Records from a dataset:
————
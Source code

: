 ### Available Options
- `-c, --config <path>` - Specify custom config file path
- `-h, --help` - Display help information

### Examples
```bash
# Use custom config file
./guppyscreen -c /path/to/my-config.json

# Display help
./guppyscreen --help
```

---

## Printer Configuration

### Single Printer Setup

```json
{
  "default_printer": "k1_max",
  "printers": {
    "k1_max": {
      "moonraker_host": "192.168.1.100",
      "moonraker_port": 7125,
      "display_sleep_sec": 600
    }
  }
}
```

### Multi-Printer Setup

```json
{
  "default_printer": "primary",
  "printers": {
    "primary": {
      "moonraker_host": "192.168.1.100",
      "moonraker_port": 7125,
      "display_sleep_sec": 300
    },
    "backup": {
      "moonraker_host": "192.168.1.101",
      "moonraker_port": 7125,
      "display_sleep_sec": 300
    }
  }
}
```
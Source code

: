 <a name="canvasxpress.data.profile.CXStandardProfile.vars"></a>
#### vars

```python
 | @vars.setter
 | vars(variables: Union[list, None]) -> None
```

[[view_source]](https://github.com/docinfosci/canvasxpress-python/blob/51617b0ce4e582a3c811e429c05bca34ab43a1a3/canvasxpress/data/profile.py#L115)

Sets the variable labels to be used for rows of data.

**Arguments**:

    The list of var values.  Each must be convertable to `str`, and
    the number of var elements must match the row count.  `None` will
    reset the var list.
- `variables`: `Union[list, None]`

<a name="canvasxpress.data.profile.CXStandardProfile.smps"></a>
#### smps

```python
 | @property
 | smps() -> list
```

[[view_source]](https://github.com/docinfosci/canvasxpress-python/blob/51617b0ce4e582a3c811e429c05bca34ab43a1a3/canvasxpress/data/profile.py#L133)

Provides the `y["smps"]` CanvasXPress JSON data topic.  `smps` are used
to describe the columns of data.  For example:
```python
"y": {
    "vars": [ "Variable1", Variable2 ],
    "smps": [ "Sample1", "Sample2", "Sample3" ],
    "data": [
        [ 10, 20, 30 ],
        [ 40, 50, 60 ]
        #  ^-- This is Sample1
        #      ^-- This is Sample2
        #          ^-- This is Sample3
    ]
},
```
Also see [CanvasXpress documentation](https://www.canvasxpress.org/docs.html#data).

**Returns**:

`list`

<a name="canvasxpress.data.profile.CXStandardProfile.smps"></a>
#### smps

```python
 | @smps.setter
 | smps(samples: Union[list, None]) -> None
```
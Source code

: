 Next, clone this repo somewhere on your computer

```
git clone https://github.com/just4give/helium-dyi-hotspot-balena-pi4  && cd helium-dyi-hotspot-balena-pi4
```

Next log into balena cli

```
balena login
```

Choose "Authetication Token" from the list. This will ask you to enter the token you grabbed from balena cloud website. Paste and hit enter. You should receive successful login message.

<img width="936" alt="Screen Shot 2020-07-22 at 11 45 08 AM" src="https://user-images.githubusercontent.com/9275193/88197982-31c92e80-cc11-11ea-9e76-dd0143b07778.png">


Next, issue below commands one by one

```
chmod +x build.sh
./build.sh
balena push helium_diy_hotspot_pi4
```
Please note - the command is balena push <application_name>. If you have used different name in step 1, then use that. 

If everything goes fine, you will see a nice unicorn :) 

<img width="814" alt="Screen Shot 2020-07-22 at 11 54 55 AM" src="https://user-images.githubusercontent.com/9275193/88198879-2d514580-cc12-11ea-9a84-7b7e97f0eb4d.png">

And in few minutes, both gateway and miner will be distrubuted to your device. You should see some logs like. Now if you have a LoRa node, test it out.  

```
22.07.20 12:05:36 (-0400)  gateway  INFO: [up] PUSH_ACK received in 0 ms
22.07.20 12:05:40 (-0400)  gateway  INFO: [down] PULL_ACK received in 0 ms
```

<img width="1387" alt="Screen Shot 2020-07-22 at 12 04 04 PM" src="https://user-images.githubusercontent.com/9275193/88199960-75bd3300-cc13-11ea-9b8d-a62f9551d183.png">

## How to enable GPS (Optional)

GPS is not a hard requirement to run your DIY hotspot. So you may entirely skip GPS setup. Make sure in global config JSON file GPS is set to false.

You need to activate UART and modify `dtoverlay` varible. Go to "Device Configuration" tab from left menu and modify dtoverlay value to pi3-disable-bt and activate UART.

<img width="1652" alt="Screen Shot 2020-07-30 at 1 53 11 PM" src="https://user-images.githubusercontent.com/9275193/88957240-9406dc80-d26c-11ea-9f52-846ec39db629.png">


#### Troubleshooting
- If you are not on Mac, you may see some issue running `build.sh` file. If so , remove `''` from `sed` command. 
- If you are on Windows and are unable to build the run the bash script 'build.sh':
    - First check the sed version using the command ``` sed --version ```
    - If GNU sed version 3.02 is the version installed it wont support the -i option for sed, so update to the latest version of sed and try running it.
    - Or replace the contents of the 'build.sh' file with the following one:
————
Please return the full set of records exactly as given above.

Source code

: ### Available Options
- `-c, --config <path>` - Specify custom config file path
- `-h, --help` - Display help information

### Examples
```bash
# Use custom config file
./guppyscreen -c /path/to/my-config.json

# Display help
./guppyscreen --help
```

---

## Printer Configuration

### Single Printer Setup

```json
{
  "default_printer": "k1_max",
  "printers": {
    "k1_max": {
      "moonraker_host": "192.168.1.100",
      "moonraker_port": 7125,
      "display_sleep_sec": 600
    }
  }
}
```

### Multi-Printer Setup

```json
{
  "default_printer": "primary",
  "printers": {
    "primary": {
      "moonraker_host": "192.168.1.100",
      "moonraker_port": 7125,
      "display_sleep_sec": 300
    },
    "backup": {
      "moonraker_host": "192.168.1.101",
      "moonraker_port": 7125,
      "display_sleep_sec": 300
    }
  }
}
```
Source code

: <a name="canvasxpress.data.profile.CXStandardProfile.vars"></a>
#### vars

```python
 | @vars.setter
 | vars(variables: Union[list, None]) -> None
```

[[view_source]](https://github.com/docinfosci/canvasxpress-python/blob/51617b0ce4e582a3c811e429c05bca34ab43a1a3/canvasxpress/data/profile.py#L115)

Sets the variable labels to be used for rows of data.

**Arguments**:

    The list of var values.  Each must be convertable to `str`, and
    the number of var elements must match the row count.  `None` will
    reset the var list.
- `variables`: `Union[list, None]`

<a name="canvasxpress.data.profile.CXStandardProfile.smps"></a>
#### smps

```python
 | @property
 | smps() -> list
```

[[view_source]](https://github.com/docinfosci/canvasxpress-python/blob/51617b0ce4e582a3c811e429c05bca34ab43a1a3/canvasxpress/data/profile.py#L133)

Provides the `y["smps"]` CanvasXPress JSON data topic.  `smps` are used
to describe the columns of data.  For example:
```python
"y": {
    "vars": [ "Variable1", Variable2 ],
    "smps": [ "Sample1", "Sample2", "Sample3" ],
    "data": [
        [ 10, 20, 30 ],
        [ 40, 50, 60 ]
        #  ^-- This is Sample1
        #      ^-- This is Sample2
        #          ^-- This is Sample3
    ]
},
```
Also see [CanvasXpress documentation](https://www.canvasxpress.org/docs.html#data).

**Returns**:

`list`

<a name="canvasxpress.data.profile.CXStandardProfile.smps"></a>
#### smps

```python
 | @smps.setter
 | smps(samples: Union[list, None]) -> None
```
Source code

: Next, clone this repo somewhere on your computer

```
git clone https://github.com/just4give/helium-dyi-hotspot-balena-pi4  && cd helium-dyi-hotspot-balena-pi4
```

Next log into balena cli

```
balena login
```

Choose "Authetication Token" from the list. This will ask you to enter the token you grabbed from balena cloud website. Paste and hit enter. You should receive successful login message.

<img width="936" alt="Screen Shot 2020-07-22 at 11 45 08 AM" src="https://user-images.githubusercontent.com/9275193/88197982-31c92e80-cc11-11ea-9e76-dd0143b07778.png">


Next, issue below commands one by one

```
chmod +x build.sh
./build.sh
balena push helium_diy_hotspot_pi4
```
Please note - the command is balena push <application_name>. If you have used different name in step 1, then use that. 

If everything goes fine, you will see a nice unicorn :) 

<img width="814" alt="Screen Shot 2020-07-22 at 11 54 55 AM" src="https://user-images.githubusercontent.com/9275193/88198879-2d514580-cc12-11ea-9a84-7b7e97f0eb4d.png">

And in few minutes, both gateway and miner will be distrubuted to your device. You should see some logs like. Now if you have a LoRa node, test it out.  

```
22.07.20 12:05:36 (-0400)  gateway  INFO: [up] PUSH_ACK received in 0 ms
22.07.20 12:05:40 (-0400)  gateway  INFO: [down] PULL_ACK received in 0 ms
```

<img width="1387" alt="Screen Shot 2020-07-22 at 12 04 04 PM" src="https://user-images.githubusercontent.com/9275193/88199960-75bd3300-cc13-11ea-9b8d-a62f9551d183.png">

## How to enable GPS (Optional)

GPS is not a hard requirement to run your DIY hotspot. So you may entirely skip GPS setup. Make sure in global config JSON file GPS is set to false.

You need to activate UART and modify `dtoverlay` varible. Go to "Device Configuration" tab from left menu and modify dtoverlay value to pi3-disable-bt and activate UART.

<img width="1652" alt="Screen Shot 2020-07-30 at 1 53 11 PM" src="https://user-images.githubusercontent.com/9275193/88957240-9406dc80-d26c-11ea-9f52-846ec39db629.png">


#### Troubleshooting
- If you are not on Mac, you may see some issue running `build.sh` file. If so , remove `''` from `sed` command. 
- If you are on Windows and are unable to build the run the bash script 'build.sh':
    - First check the sed version using the command ``` sed --version ```
    - If GNU sed version 3.02 is the version installed it wont support the -i option for sed, so update to the latest version of sed and try running it.
    - Or replace the contents of the 'build.sh' file with the following one:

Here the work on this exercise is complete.